Scot Marciel, deputy assistant secretary of state for East Asian and Pacific Affairs, said President George W. Bush's administration had been doing its best to pressure China.

"While we have indications that Beijing has been quietly pressing junta leaders to exercise restraint ... we think China can do more," he said.

"We have been pressing and we will continue to press Beijing to do more."

The US House of Representatives on Tuesday voted by 413 votes to two for a resolution calling for the release from house arrest of Aung San Suu Kyi, and an immediate halt to attacks against civilians by the junta.

It also called on China to pressure Myanmar's generals and for the UN Security Council to act on the crisis.

A similar resolution passed the Senate on Monday.

Last week, the Bush administration slapped visa bans on more than 30 members of the Myanmar junta and their families, in addition to a punishing range of already enforced economic sanctions.

Adding to the symbolism of the hearing, US First Lady Laura Bush called for Myanmar's reclusive generals to "step aside" and urged the UN Security Council to issue a resolution calling for a peaceful transition to democracy.

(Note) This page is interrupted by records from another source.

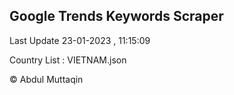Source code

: 

## Google Trends Keywords Scraper 
 
Last Update 23-01-2023 , 11:15:09

Country List :
VIETNAM.json



© Abdul Muttaqin 
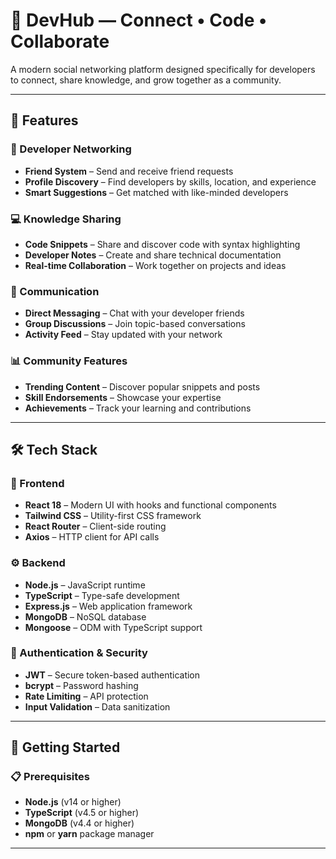 # 🚀 DevHub — Connect • Code • Collaborate

A modern social networking platform designed specifically for developers to connect, share knowledge, and grow together as a community.

---

## 🌟 Features

### 🤝 Developer Networking
- **Friend System** – Send and receive friend requests  
- **Profile Discovery** – Find developers by skills, location, and experience  
- **Smart Suggestions** – Get matched with like-minded developers  

### 💻 Knowledge Sharing
- **Code Snippets** – Share and discover code with syntax highlighting  
- **Developer Notes** – Create and share technical documentation  
- **Real-time Collaboration** – Work together on projects and ideas  

### 💬 Communication
- **Direct Messaging** – Chat with your developer friends  
- **Group Discussions** – Join topic-based conversations  
- **Activity Feed** – Stay updated with your network  

### 📊 Community Features
- **Trending Content** – Discover popular snippets and posts  
- **Skill Endorsements** – Showcase your expertise  
- **Achievements** – Track your learning and contributions  

---

## 🛠️ Tech Stack

### 🧩 Frontend
- **React 18** – Modern UI with hooks and functional components  
- **Tailwind CSS** – Utility-first CSS framework  
- **React Router** – Client-side routing  
- **Axios** – HTTP client for API calls  

### ⚙️ Backend
- **Node.js** – JavaScript runtime  
- **TypeScript** – Type-safe development  
- **Express.js** – Web application framework  
- **MongoDB** – NoSQL database  
- **Mongoose** – ODM with TypeScript support  

### 🔐 Authentication & Security
- **JWT** – Secure token-based authentication  
- **bcrypt** – Password hashing  
- **Rate Limiting** – API protection  
- **Input Validation** – Data sanitization  

---

## 🚀 Getting Started

### 📋 Prerequisites
- **Node.js** (v14 or higher)  
- **TypeScript** (v4.5 or higher)  
- **MongoDB** (v4.4 or higher)  
- **npm** or **yarn** package manager  

---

"The United States believes it is time for General Than Shwe and the junta to step aside, and to make way for a unified Burma governed by legitimate leaders," she said in a statement.

"We urge other governments to join the United States in condemning the junta's use of violence, and in working toward freedom for Burma," she said.

Washington does not recognize the name Myanmar and continues to call the country Burma.

The protests first erupted in mid-August after a massive hike in the price of fuel, but escalated two weeks ago when the revered monks emerged to lead the movement, drawing up to 100,000 people onto the streets.

Chinese Premier Wen Jiabao Saturday urged Myanmar to seek stability in a peaceful manner and work towards democracy and development.

India on Monday urged Myanmar's military regime to launch a probe into its violent crackdown on pro-democracy protests, the foreign ministry said.

But critics of both nations in Congress say that is not enough.